Contents
- 1 Why is the idea proposed by the West Bengal CM not a right solution?
- 2 Why the idea proposed by the West Bengal CM sound good?
- 3 Is this a discriminatory move to provide less qualified practitioners for rural populations?
- 4 How can rural postings of doctors be encouraged?
- 5 How wide disparity in the spread of our medical colleges can be tackled to address rural shortages?
Source- The post is based on the article “Can a shorter medical course solve rural doctor shortages?” published in “The Hindu” on 23rd June 2023.
Syllabus: GS2- Issues related to development and management of health
Relevance- Issues related to rural health
News- Last month, West Bengal Chief Minister Mamata Banerjee asked the Health Department to consider starting a three-year diploma course for medical practitioners, who would then serve in primary health centres.
Why is the idea proposed by the West Bengal CM not a right solution?
The diploma course may not provide trained doctors to adequately deal with the conditions in rural areas.
Rural areas may not have adequate facilities, infrastructure, or transport. In case of emergency or a critical care situation, trainees will face difficulties in dealing with the situation
There are concerns regarding the future status of these trainees.
India has paramedical staff like physician assistants. They can be trained better to deal with emergencies. That would be a better idea than this three-year diploma.
Why the idea proposed by the West Bengal CM sound good?
There exists a general aversion among professional doctors to practise in rural areas. In West Bengal, the number of doctors per 10,000 population is below the national average.
So, it makes sense to drive a cadre of doctors who are capable of providing first-level care to the rural countryside.
PHCs are the most essential rung of the healthcare infrastructure and should possess doctors who are fully trained. But, we can consider mid-level healthcare providers who function in sub centres, a rung below PHCs.
Is this a discriminatory move to provide less qualified practitioners for rural populations?
Arguments in favour– Health awareness among the rural population is not very good. Many do not have the resources to get the medicines they need. In such situations, if less qualified doctors are appointed in rural areas, it is not fair.
Arguments against– There is a need to differentiate between fiscal realities and fiscal ideals. The State has a prime responsibility in ensuring the highest attainable quality of care. But the realities on the ground makes it difficult to ensure highest care.
if there is no perfect solution on the horizon, and no action is taken, then it leads to even bigger discrimination.
Some kind of an interim arrangement is needed when there are not enough fully qualified doctors.

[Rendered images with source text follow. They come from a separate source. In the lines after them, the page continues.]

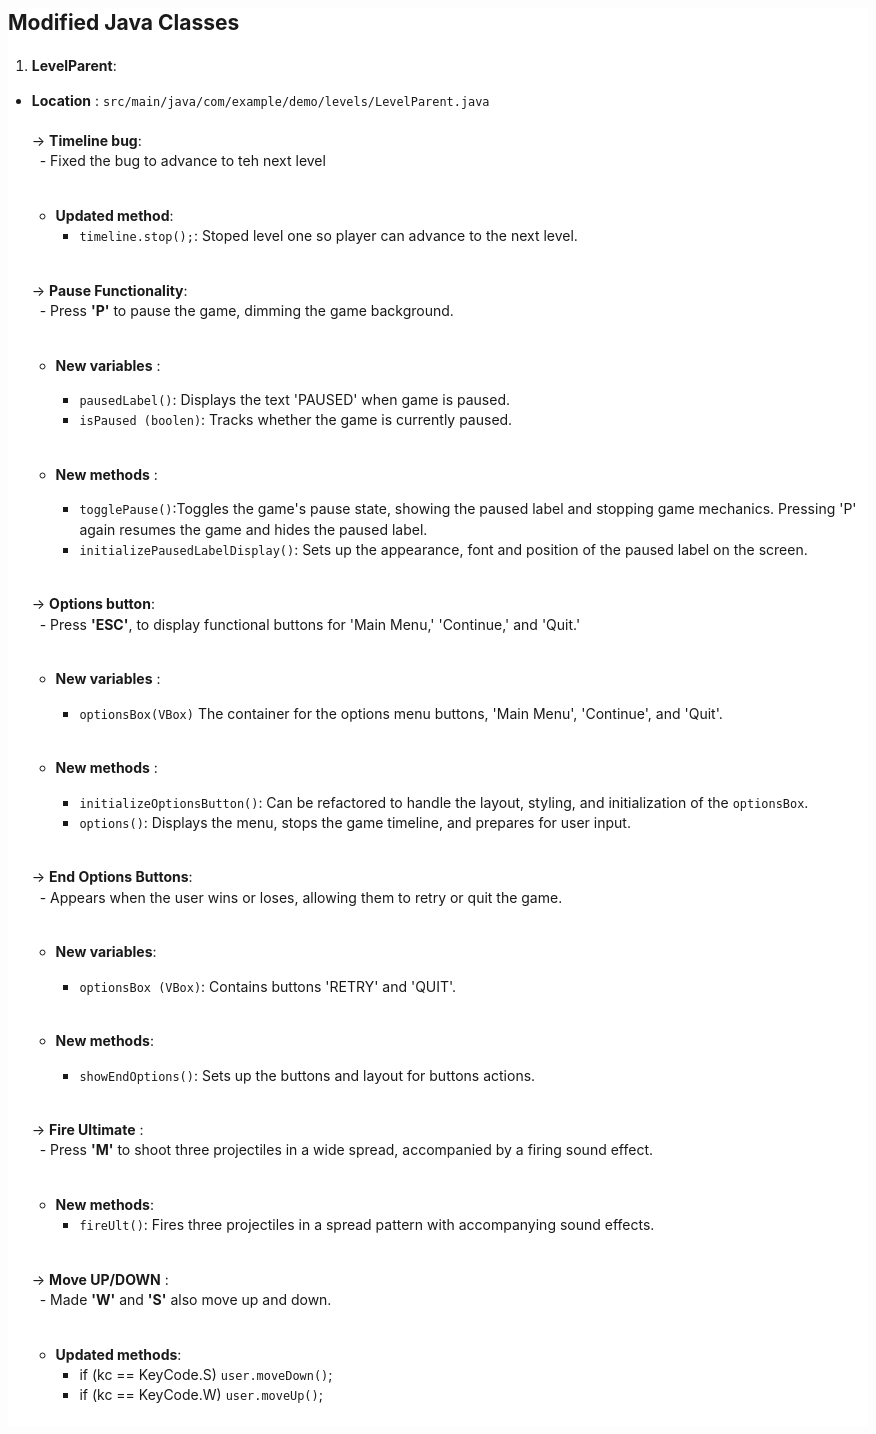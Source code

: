 
## Modified Java Classes
1. **LevelParent**: </br>
- **Location** : `src/main/java/com/example/demo/levels/LevelParent.java` </br> </br>
   &#8594; **Timeline bug**: </br>
   &nbsp; - Fixed the bug to advance to teh next level </br> </br>
    - **Updated method**:
        - `timeline.stop();`: Stoped level one so player can advance to the next level.  </br></br>

   &#8594; **Pause Functionality**: </br>
   &nbsp; - Press **'P'** to pause the game, dimming the game background. </br></br>
   - **New variables** :
        - `pausedLabel()`: Displays the text 'PAUSED' when game is paused. 
        - `isPaused (boolen)`: Tracks whether the game is currently paused.  </br></br>
     
   - **New methods** :
        - `togglePause()`:Toggles the game's pause state, showing the paused label and stopping game mechanics. Pressing 'P' again resumes the game and hides the paused label.
        - `initializePausedLabelDisplay()`: Sets up the appearance, font and position of the paused label on the screen. </br></br>

   &#8594; **Options button**: </br>
   &nbsp; - Press **'ESC'**, to display functional buttons for 'Main Menu,' 'Continue,' and 'Quit.'  </br> </br>
    - **New variables** :
        - `optionsBox(VBox)` The container for the options menu buttons, 'Main Menu', 'Continue', and 'Quit'.</br> </br>

    - **New methods** :
        - `initializeOptionsButton()`: Can be refactored to handle the layout, styling, and initialization of the `optionsBox`.
        - `options()`: Displays the menu, stops the game timeline, and prepares for user input. </br> </br>

   &#8594; **End Options Buttons**: </br>
   &nbsp; - Appears when the user wins or loses, allowing them to retry or quit the game. </br> </br>
   - **New variables**:
       - `optionsBox (VBox)`: Contains buttons 'RETRY' and 'QUIT'.</br> </br>

   - **New methods**:
        - `showEndOptions()`: Sets up the buttons and layout for buttons actions.</br> </br>

   &#8594; **Fire Ultimate** : </br>
   &nbsp; - Press **'M'** to shoot three projectiles in a wide spread, accompanied by a firing sound effect.  </br></br>
    - **New methods**:
        - `fireUlt()`: Fires three projectiles in a spread pattern with accompanying sound effects. </br></br>

   &#8594; **Move UP/DOWN** : </br>
   &nbsp; - Made **'W'** and **'S'** also move up and down. </br> </br>
   - **Updated methods**:
       - if (kc == KeyCode.S) `user.moveDown()`;
       - if (kc == KeyCode.W) `user.moveUp()`; </br> </br>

How can rural postings of doctors be encouraged?
There is a need for hard incentives. More doctors need to be recruited into rural areas rather than retaining them, because recruiting practitioners and retaining them are two different things.
To retain them in rural areas is not going to be possible for at least 30-40 years because ultimately, rural doctor shortage is a development problem.
Medical graduates do not want rural service as they are scared that they will get stuck there for ages. So, we must create a system where there is a continuous chain of doctors in rural areas.
Developed and developing countries are providing short-term courses. They provide care of a quality that is largely equivalent to doctors. So, mid-level practitioners at the sub centre level is a very important requirement today.
There is a need for a system where full-fledged medical graduates realise their social obligations. There is a need to take steps to motivate medical graduates to go to rural areas.
How wide disparity in the spread of our medical colleges can be tackled to address rural shortages?
Most medical colleges are concentrated in the southern States and some in forward States like Maharashtra and Gujarat.
About 85% of the seats are reserved for candidates from within those States.
Purely private investments are not sufficient to deal with this inequality. Government investments are also needed. Over the last decade, government medical colleges have shown a remarkable increase in numbers.
There are good examples from other countries. For example, Myanmar redistributed nursing colleges to decentralise nursing education from Yangon. It has shown great improvement not just in terms of redistributing medical colleges, but also in terms of rural retention.